(Beginning of Record excerpts)

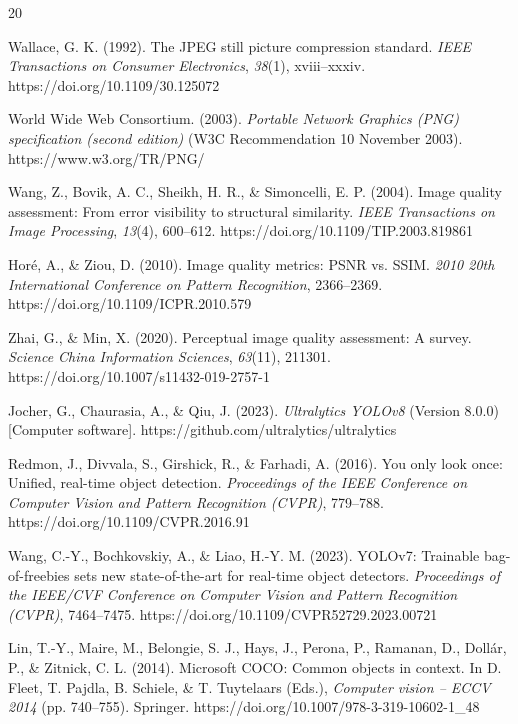 \documentclass[12pt, a4paper]{article}
\begin{document}
\begin{thebibliography}{20}

Wallace, G. K. (1992). The JPEG still picture compression standard. \textit{IEEE Transactions on Consumer Electronics}, \textit{38}(1), xviii–xxxiv. https://doi.org/10.1109/30.125072

World Wide Web Consortium. (2003). \textit{Portable Network Graphics (PNG) specification (second edition)} (W3C Recommendation 10 November 2003). https://www.w3.org/TR/PNG/

Wang, Z., Bovik, A. C., Sheikh, H. R., \& Simoncelli, E. P. (2004). Image quality assessment: From error visibility to structural similarity. \textit{IEEE Transactions on Image Processing}, \textit{13}(4), 600–612. https://doi.org/10.1109/TIP.2003.819861

Horé, A., \& Ziou, D. (2010). Image quality metrics: PSNR vs. SSIM. \textit{2010 20th International Conference on Pattern Recognition}, 2366–2369. https://doi.org/10.1109/ICPR.2010.579

Zhai, G., \& Min, X. (2020). Perceptual image quality assessment: A survey. \textit{Science China Information Sciences}, \textit{63}(11), 211301. https://doi.org/10.1007/s11432-019-2757-1

Jocher, G., Chaurasia, A., \& Qiu, J. (2023). \textit{Ultralytics YOLOv8} (Version 8.0.0) [Computer software]. https://github.com/ultralytics/ultralytics

Redmon, J., Divvala, S., Girshick, R., \& Farhadi, A. (2016). You only look once: Unified, real-time object detection. \textit{Proceedings of the IEEE Conference on Computer Vision and Pattern Recognition (CVPR)}, 779–788. https://doi.org/10.1109/CVPR.2016.91

Wang, C.-Y., Bochkovskiy, A., \& Liao, H.-Y. M. (2023). YOLOv7: Trainable bag-of-freebies sets new state-of-the-art for real-time object detectors. \textit{Proceedings of the IEEE/CVF Conference on Computer Vision and Pattern Recognition (CVPR)}, 7464–7475. https://doi.org/10.1109/CVPR52729.2023.00721

Lin, T.-Y., Maire, M., Belongie, S. J., Hays, J., Perona, P., Ramanan, D., Dollár, P., \& Zitnick, C. L. (2014). Microsoft COCO: Common objects in context. In D. Fleet, T. Pajdla, B. Schiele, \& T. Tuytelaars (Eds.), \textit{Computer vision – ECCV 2014} (pp. 740–755). Springer. https://doi.org/10.1007/978-3-319-10602-1\_48


\end{thebibliography}
\end{document}
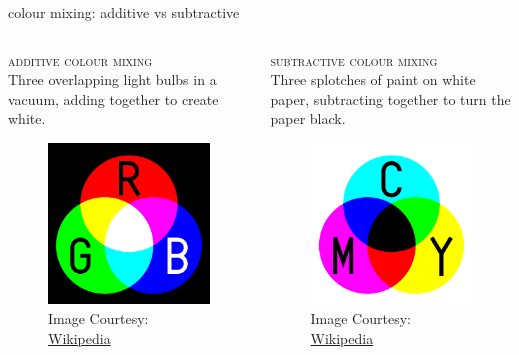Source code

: \documentclass[aspectratio=169,xcolor={dvipsnames,svgnames}]{beamer}
\begin{document}
\begin{frame}[label={sec:orgf83cb5a}]{colour mixing: additive vs subtractive}
\begin{columns}
\begin{column}{.5\columnwidth}
\textsc{additive colour mixing} \\[0pt]
Three overlapping light bulbs in a vacuum, adding
together to create white.

\begin{figure}[htbp]
\centering
\includegraphics[width=0.6\linewidth]{images/AdditiveColor.svg.png}
\caption{Image Courtesy: \href{https://en.wikipedia.org/wiki/File:AdditiveColor.svg}{Wikipedia}}
\end{figure}
\end{column}
\begin{column}{.5\columnwidth}
\textsc{subtractive colour mixing} \\[0pt]
Three splotches of paint on white paper, subtracting
together to turn the paper black.

\begin{figure}[htbp]
\centering
\includegraphics[width=0.6\linewidth]{images/SubtractiveColor.svg.png}
\caption{Image Courtesy: \href{https://en.wikipedia.org/wiki/File:SubtractiveColor.svg}{Wikipedia}}
\end{figure}
\end{column}
\end{columns}
\end{frame}
\end{document}
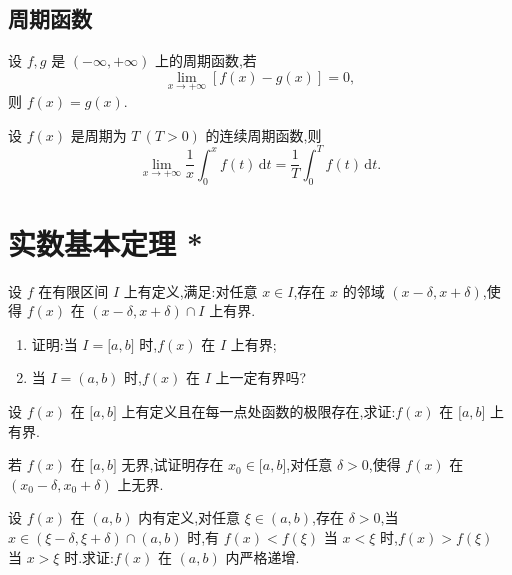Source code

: \documentclass[../数学分析培优讲义.tex]{subfiles}
\begin{document}
\newpage

\subsection{周期函数}

\begin{example}
设 $f,g$ 是 $(-\infty,+\infty)$ 上的周期函数,若
\[
    \lim\limits_{x\to+\infty}[f(x)-g(x)]=0,
\]
则 $f(x)=g(x)$.
\end{example}
\exampleblank

\begin{example}
设 $f(x)$ 是周期为 $T\ (T>0)$ 的连续周期函数,则
\[
    \lim\limits_{x\to+\infty}
    \dfrac{1}{x}\int_0^x f(t)\,\mathrm{d}t
    =\dfrac{1}{T}\int_0^T f(t)\,\mathrm{d}t.
\]
\end{example}
\exampleblank


\newpage

\section{实数基本定理 *}

\begin{example}
设 $f$ 在有限区间 $I$ 上有定义,满足:对任意 $x\in I$,存在 $x$ 的邻域 $(x-\delta,x+\delta)$,使得 $f(x)$ 在 $(x-\delta,x+\delta)\cap I$ 上有界.
\begin{enumerate}[label=(\arabic*)]
    \item 证明:当 $I=\lbrack a,b\rbrack$ 时,$f(x)$ 在 $I$ 上有界;
    \item 当 $I=(a,b)$ 时,$f(x)$ 在 $I$ 上一定有界吗?
\end{enumerate}
\end{example}
\exampleblank

\begin{example}
设 $f(x)$ 在 $\lbrack a,b\rbrack$ 上有定义且在每一点处函数的极限存在,求证:$f(x)$ 在 $\lbrack a,b\rbrack$ 上有界.
\end{example}
\exampleblank

\begin{example}
若 $f(x)$ 在 $\lbrack a,b\rbrack$ 无界,试证明存在 $x_0\in\lbrack a,b\rbrack$,对任意 $\delta>0$,使得 $f(x)$ 在 $(x_0-\delta,x_0+\delta)$ 上无界.
\end{example}
\exampleblank

\begin{example}
设 $f(x)$ 在 $(a,b)$ 内有定义,对任意 $\xi\in(a,b)$,存在 $\delta>0$,当 $x\in(\xi-\delta,\xi+\delta)\cap(a,b)$ 时,有 $f(x)<f(\xi)$ 当 $x<\xi$ 时,$f(x)>f(\xi)$ 当 $x>\xi$ 时.求证:$f(x)$ 在 $(a,b)$ 内严格递增.
\end{example}
\exampleblank
\end{document}
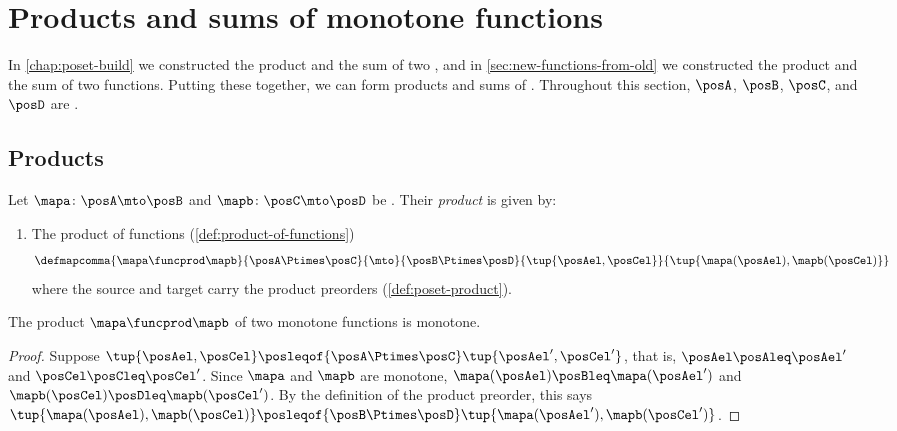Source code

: 

\section{Products and sums of monotone functions}
\label{sec:monotone-products-sums}

In \cref{chap:poset-build} we constructed the product and the sum of two , and in \cref{sec:new-functions-from-old} we constructed the product and the sum of two functions.
Putting these together, we can form products and sums of .
Throughout this section, $\posA$, $\posB$, $\posC$, and $\posD$ are .

\subsection{Products}

\begin{ctdefinition}
    \label{def:monotone-product}
    Let $\mapa \colon \posA \mto \posB$ and $\mapb \colon \posC \mto \posD$ be .
    Their \emph{product} is given by:

    \constit
    \begin{enumerate}
        \item The product of functions (\cref{def:product-of-functions})
              \begin{equation}
                  \defmapcomma{
                      \mapa \funcprod \mapb
                  }{
                      \posA \Ptimes \posC
                  }{
                      \mto
                  }{
                      \posB \Ptimes \posD
                  }{
                      \tup{\posAel, \posCel}
                  }{
                      \tup{\mapa(\posAel), \mapb(\posCel)}
                  }
              \end{equation}
              where the source and target carry the product preorders (\cref{def:poset-product}).
    \end{enumerate}
\end{ctdefinition}

\begin{lemma}
    \label{lem:monotone-product}
    The product $\mapa \funcprod \mapb$ of two monotone functions is monotone.
\end{lemma}
\begin{proof}
    Suppose $\tup{\posAel, \posCel} \posleqof{\posA \Ptimes \posC} \tup{\posAel', \posCel'}$, that is, $\posAel \posAleq \posAel'$ and $\posCel \posCleq \posCel'$.
    Since $\mapa$ and $\mapb$ are monotone, $\mapa(\posAel) \posBleq \mapa(\posAel')$ and $\mapb(\posCel) \posDleq \mapb(\posCel')$.
    By the definition of the product preorder, this says $\tup{\mapa(\posAel), \mapb(\posCel)} \posleqof{\posB \Ptimes \posD} \tup{\mapa(\posAel'), \mapb(\posCel')}$.
\end{proof}


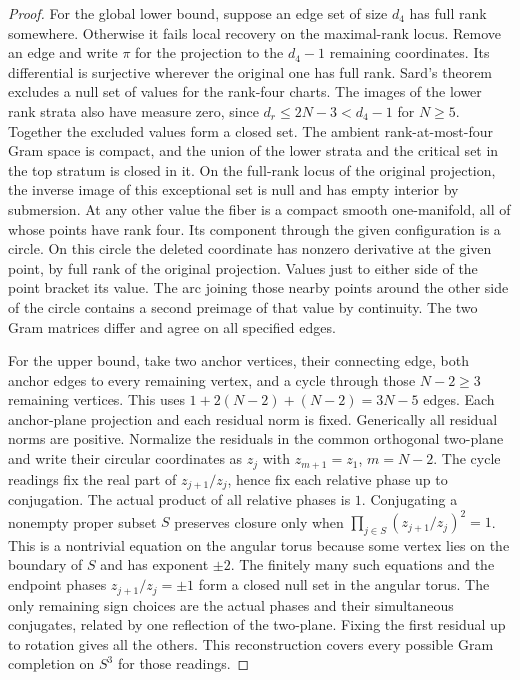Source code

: \documentclass[11pt,reqno]{amsart}
\theoremstyle{definition}
\theoremstyle{remark}
\numberwithin{equation}{section}
\begin{document}
\begin{proof}
For the global lower bound, suppose an edge set of size $d_4$ has
full rank somewhere. Otherwise it fails local recovery on the
maximal-rank locus. Remove an edge and write $\pi$ for the
projection to the $d_4-1$ remaining coordinates. Its differential
is surjective wherever the original one has full rank. Sard's
theorem \cite{m8:sard} excludes a null set of values for the
rank-four charts. The images of the lower rank strata also have
measure zero, since $d_r\le2N-3<d_4-1$ for $N\ge5$. Together
the excluded values form a closed set. The ambient rank-at-most-four
Gram space is compact, and the union of the lower strata and the
critical set in the top stratum is closed in it. On the full-rank
locus of the original projection, the inverse image of this
exceptional set is null and has empty interior by submersion.
At any other value the fiber is a compact smooth one-manifold,
all of whose points have rank four. Its component through the
given configuration is a circle. On this circle the deleted
coordinate has nonzero derivative at the given point, by full
rank of the original projection. Values just to either side of
the point bracket its value. The arc joining those nearby points
around the other side of the circle contains a second preimage of
that value by continuity. The two Gram matrices differ and agree
on all specified edges.

For the upper bound, take two anchor vertices, their connecting
edge, both anchor edges to every remaining vertex, and a cycle
through those $N-2\ge3$ remaining vertices. This uses
$1+2(N-2)+(N-2)=3N-5$ edges. Each anchor-plane projection and
each residual norm is fixed. Generically all residual norms are
positive. Normalize the residuals in the common orthogonal
two-plane and write their circular coordinates as $z_j$ with
$z_{m+1}=z_1$, $m=N-2$. The cycle readings fix the real part of
$z_{j+1}/z_j$, hence fix each relative phase up to conjugation.
The actual product of all relative phases is $1$. Conjugating a
nonempty proper subset $S$ preserves closure only when
$\prod_{j\in S}(z_{j+1}/z_j)^2=1$. This is a nontrivial equation
on the angular torus because some vertex lies on the boundary
of $S$ and has exponent $\pm2$. The finitely many such equations
and the endpoint phases $z_{j+1}/z_j=\pm1$ form a closed null set in the angular torus. The only remaining sign choices
are the actual phases and their simultaneous conjugates, related
by one reflection of the two-plane. Fixing the first residual up
to rotation gives all the others. This reconstruction covers every
possible Gram completion on $S^3$ for those readings.
\end{proof}
\end{document}
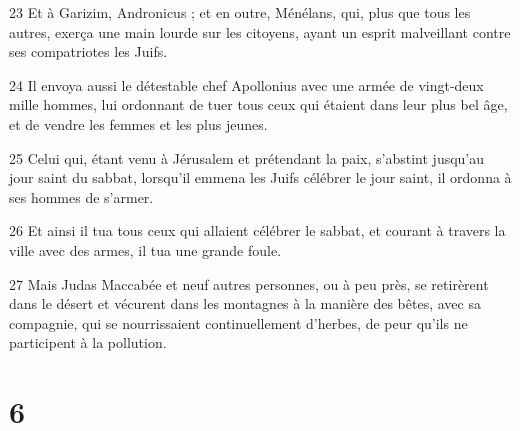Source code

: \par 23 Et à Garizim, Andronicus ; et en outre, Ménélans, qui, plus que tous les autres, exerça une main lourde sur les citoyens, ayant un esprit malveillant contre ses compatriotes les Juifs.
\par 24 Il envoya aussi le détestable chef Apollonius avec une armée de vingt-deux mille hommes, lui ordonnant de tuer tous ceux qui étaient dans leur plus bel âge, et de vendre les femmes et les plus jeunes.
\par 25 Celui qui, étant venu à Jérusalem et prétendant la paix, s'abstint jusqu'au jour saint du sabbat, lorsqu'il emmena les Juifs célébrer le jour saint, il ordonna à ses hommes de s'armer.
\par 26 Et ainsi il tua tous ceux qui allaient célébrer le sabbat, et courant à travers la ville avec des armes, il tua une grande foule.
\par 27 Mais Judas Maccabée et neuf autres personnes, ou à peu près, se retirèrent dans le désert et vécurent dans les montagnes à la manière des bêtes, avec sa compagnie, qui se nourrissaient continuellement d'herbes, de peur qu'ils ne participent à la pollution.

\chapter{6}

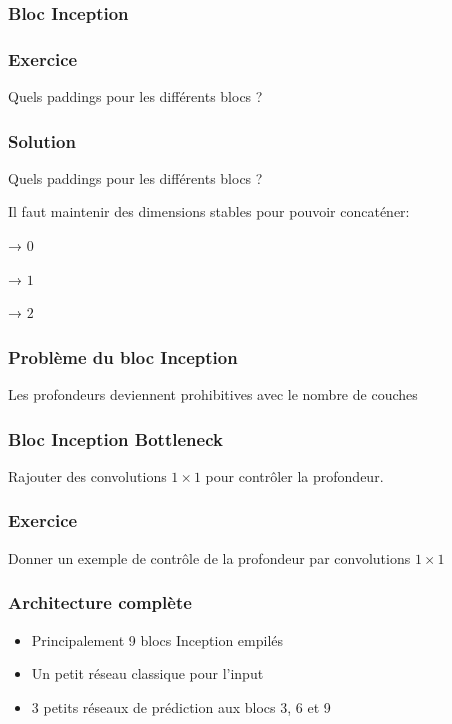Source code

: \documentclass{formation}
\begin{document}
\begin{frame}
  \frametitle{Bloc Inception}
\end{frame}

\begin{frame}
  \frametitle{Exercice}
  Quels paddings pour les différents blocs ?
\end{frame}

\begin{frame}
  \frametitle{Solution}
  Quels paddings pour les différents blocs ?

  Il faut maintenir des dimensions stables pour pouvoir concaténer:
  \pause
  \begin{description}[<+->]
  \item[$1 \times 1$] → $0$
  \item[$3 \times 3$] → $1$
  \item[$5 \times 5$] → $2$
  \end{description}
\end{frame}

\begin{frame}
  \frametitle{Problème du bloc Inception}
  Les profondeurs deviennent prohibitives avec le nombre de couches
\end{frame}

\begin{frame}
  \frametitle{Bloc Inception \og Bottleneck\fg}

  Rajouter des convolutions $1 \times 1$ pour contrôler la profondeur.
\end{frame}

\begin{frame}
  \frametitle{Exercice}

  Donner un exemple de contrôle de la profondeur par convolutions $1
  \times 1$
\end{frame}

\begin{frame}
  \frametitle{Architecture complète}
  \begin{itemize}
  \item Principalement 9 blocs Inception empilés
    
  \item Un \og petit\fg{} réseau classique pour l'input
  \item 3 \og petits \fg{} réseaux de prédiction aux blocs 3, 6 et 9
  \end{itemize}
\end{frame}
\end{document}
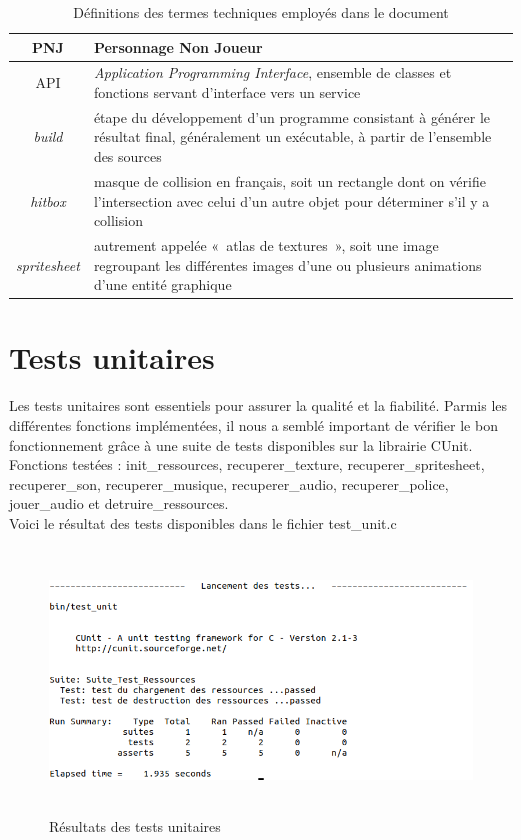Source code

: \documentclass[a4paper,12pt]{article}
\begin{document}
\begin{table}[h]
    \centering
    \begin{tabular}{c p{}}
	\toprule
        PNJ \label{def_pnj} & Personnage Non Joueur \\
	\midrule
	API \label{def_api} & \textit{Application Programming Interface}, ensemble de classes et fonctions servant d’interface vers un service \\
	\midrule
        \textit{build} \label{def_build} & étape du développement d’un programme consistant à générer le résultat final, généralement un exécutable, à partir de l’ensemble des sources \\
	\midrule
        \textit{hitbox} \label{def_hitbox} & masque de collision en français, soit un rectangle dont on vérifie l’intersection avec celui d’un autre objet pour déterminer s’il y a collision\\
	\midrule
        \textit{spritesheet} \label{def_spritesheet} & autrement appelée « atlas de textures », soit une image regroupant les différentes images d’une ou plusieurs animations d’une entité graphique \\
	\bottomrule
    \end{tabular}
    \caption{Définitions des termes techniques employés dans le document}
\end{table}



\section{Tests unitaires}
Les tests unitaires sont essentiels pour assurer la qualité et la fiabilité. Parmis les différentes fonctions implémentées, il nous a semblé important de vérifier le bon fonctionnement grâce à une suite de tests disponibles sur la librairie CUnit.\\
Fonctions testées : init\_ressources, recuperer\_texture, recuperer\_spritesheet, recuperer\_son, recuperer\_musique, recuperer\_audio, recuperer\_police, jouer\_audio et detruire\_ressources.\\
Voici le résultat des tests disponibles dans le fichier test\_unit.c\\

\begin{figure}[h]
	\centering
	\includegraphics[height=7cm]{img/capture_tests.png}
	\caption{Résultats des tests unitaires}
	\label{tests}
\end{figure}
\end{document}
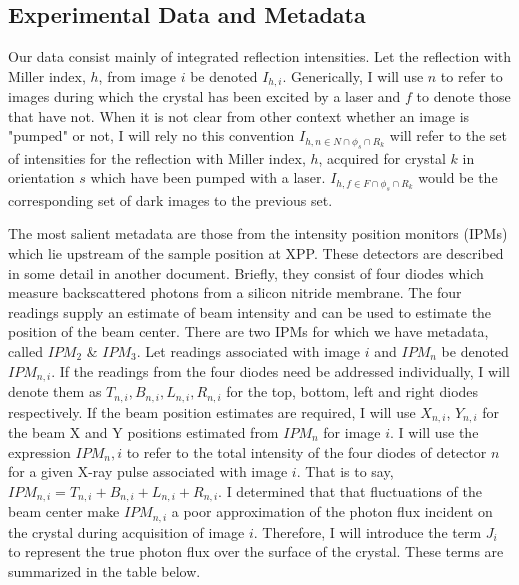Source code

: \documentclass{report}
\begin{document}
\subsection{Experimental Data and Metadata}
Our data consist mainly of integrated reflection intensities. 
Let the reflection with Miller index, $h$, from image $i$ be denoted $I_{h,i}$. 
Generically, I will use $n$ to refer to images during which the crystal has been excited by a laser and $f$ to denote those that have not. 
When it is not clear from other context whether an image is "pumped" or not, I will rely no this convention
$I_{h,n \in N \cap \phi_s \cap R_k}$ will refer to the set of intensities for the reflection with Miller index, $h$, acquired for crystal $k$ in orientation $s$ which have been pumped with a laser. 
$I_{h,f \in F \cap \phi_s \cap R_k}$ would be the corresponding set of dark images to the previous set.

The most salient metadata are those from the intensity position monitors (IPMs) which lie upstream of the sample position at XPP. 
These detectors are described in some detail in another document. 
Briefly, they consist of four diodes which measure backscattered photons from a silicon nitride membrane.
The four readings supply an estimate of beam intensity and can be used to estimate the position of the beam center. 
There are two IPMs for which we have metadata, called $IPM_2$ \& $IPM_3$. 
Let readings associated with image $i$ and $IPM_n$ be denoted $IPM_{n,i}$.
If the readings from the four diodes need be addressed individually, I will denote them as $T_{n, i}, B_{n, i}, L_{n, i}, R_{n, i}$ for the top, bottom, left and right diodes respectively. 
If the beam position estimates are required, I will use $X_{n,i}$, $Y_{n,i}$ for the beam X and Y positions estimated from $IPM_n$ for image $i$. 
I will use the expression $IPM_n,i$ to refer to the total intensity of the four diodes of detector $n$ for a given X-ray pulse associated with image $i$. 
That is to say, $IPM_{n,i} = T_{n,i}+B_{n,i}+L_{n,i}+R_{n,i}$.
I determined that that fluctuations of the beam center make $IPM_{n,i}$ a poor approximation of the photon flux incident on the crystal during acquisition of image $i$. 
Therefore, I will introduce the term $J_i$ to represent the true photon flux over the surface of the crystal. 
These terms are summarized in the table below.
\end{document}
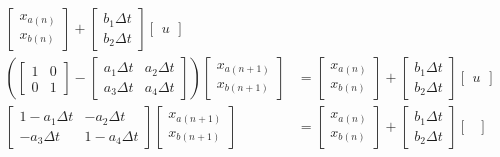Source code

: \documentclass[11pt]{article}
\begin{document}
\begin{subequations}
\begin{align}
    \begin{bmatrix}
      x_{a(n)} \\
      x_{b(n)}
    \end{bmatrix} +
    \begin{bmatrix}
      b_1\Delta t \\
      b_2\Delta t
    \end{bmatrix}
    \begin{bmatrix}
      u
    \end{bmatrix} \\
    \left(
    \begin{bmatrix}
      1 & 0 \\
      0 & 1
    \end{bmatrix} -
    \begin{bmatrix}
      a_1\Delta t & a_2\Delta t \\
      a_3\Delta t & a_4\Delta t
    \end{bmatrix}
    \right)
    \begin{bmatrix}
      x_{a(n+1)} \\
      x_{b(n+1)}
    \end{bmatrix} &=
    \begin{bmatrix}
      x_{a(n)} \\
      x_{b(n)}
    \end{bmatrix} +
    \begin{bmatrix}
      b_1\Delta t \\
      b_2\Delta t
    \end{bmatrix}
    \begin{bmatrix}
      u
    \end{bmatrix} \\
    \begin{bmatrix}
      1 - a_1\Delta t & - a_2\Delta t \\
      - a_3\Delta t & 1 - a_4\Delta t
    \end{bmatrix}
    \begin{bmatrix}
      x_{a(n+1)} \\
      x_{b(n+1)}
    \end{bmatrix} &=
    \begin{bmatrix}
      x_{a(n)} \\
      x_{b(n)}
    \end{bmatrix} +
    \begin{bmatrix}
      b_1\Delta t \\
      b_2\Delta t
    \end{bmatrix}
    \begin{bmatrix}

\end{bmatrix}
\end{align}
\end{subequations}
\end{document}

(End of Record excerpts)

Only the lines from the first line of the entries through the line containing "Wang, C.-Y., Bochkovskiy, A., \&" should be output, exactly as they are, without pictures.

 \documentclass[12pt, a4paper]{article}
\begin{document}
\begin{thebibliography}{20}

Wallace, G. K. (1992). The JPEG still picture compression standard. \textit{IEEE Transactions on Consumer Electronics}, \textit{38}(1), xviii–xxxiv. https://doi.org/10.1109/30.125072

World Wide Web Consortium. (2003). \textit{Portable Network Graphics (PNG) specification (second edition)} (W3C Recommendation 10 November 2003). https://www.w3.org/TR/PNG/

Wang, Z., Bovik, A. C., Sheikh, H. R., \& Simoncelli, E. P. (2004). Image quality assessment: From error visibility to structural similarity. \textit{IEEE Transactions on Image Processing}, \textit{13}(4), 600–612. https://doi.org/10.1109/TIP.2003.819861

Horé, A., \& Ziou, D. (2010). Image quality metrics: PSNR vs. SSIM. \textit{2010 20th International Conference on Pattern Recognition}, 2366–2369. https://doi.org/10.1109/ICPR.2010.579

Zhai, G., \& Min, X. (2020). Perceptual image quality assessment: A survey. \textit{Science China Information Sciences}, \textit{63}(11), 211301. https://doi.org/10.1007/s11432-019-2757-1

Jocher, G., Chaurasia, A., \& Qiu, J. (2023). \textit{Ultralytics YOLOv8} (Version 8.0.0) [Computer software]. https://github.com/ultralytics/ultralytics

Redmon, J., Divvala, S., Girshick, R., \& Farhadi, A. (2016). You only look once: Unified, real-time object detection. \textit{Proceedings of the IEEE Conference on Computer Vision and Pattern Recognition (CVPR)}, 779–788. https://doi.org/10.1109/CVPR.2016.91

Wang, C.-Y., Bochkovskiy, A., \& Liao, H.-Y. M. (2023). YOLOv7: Trainable bag-of-freebies sets new state-of-the-art for real-time object detectors. \textit{Proceedings of the IEEE/CVF Conference on Computer Vision and Pattern Recognition (CVPR)}, 7464–7475. https://doi.org/10.1109/CVPR52729.2023.00721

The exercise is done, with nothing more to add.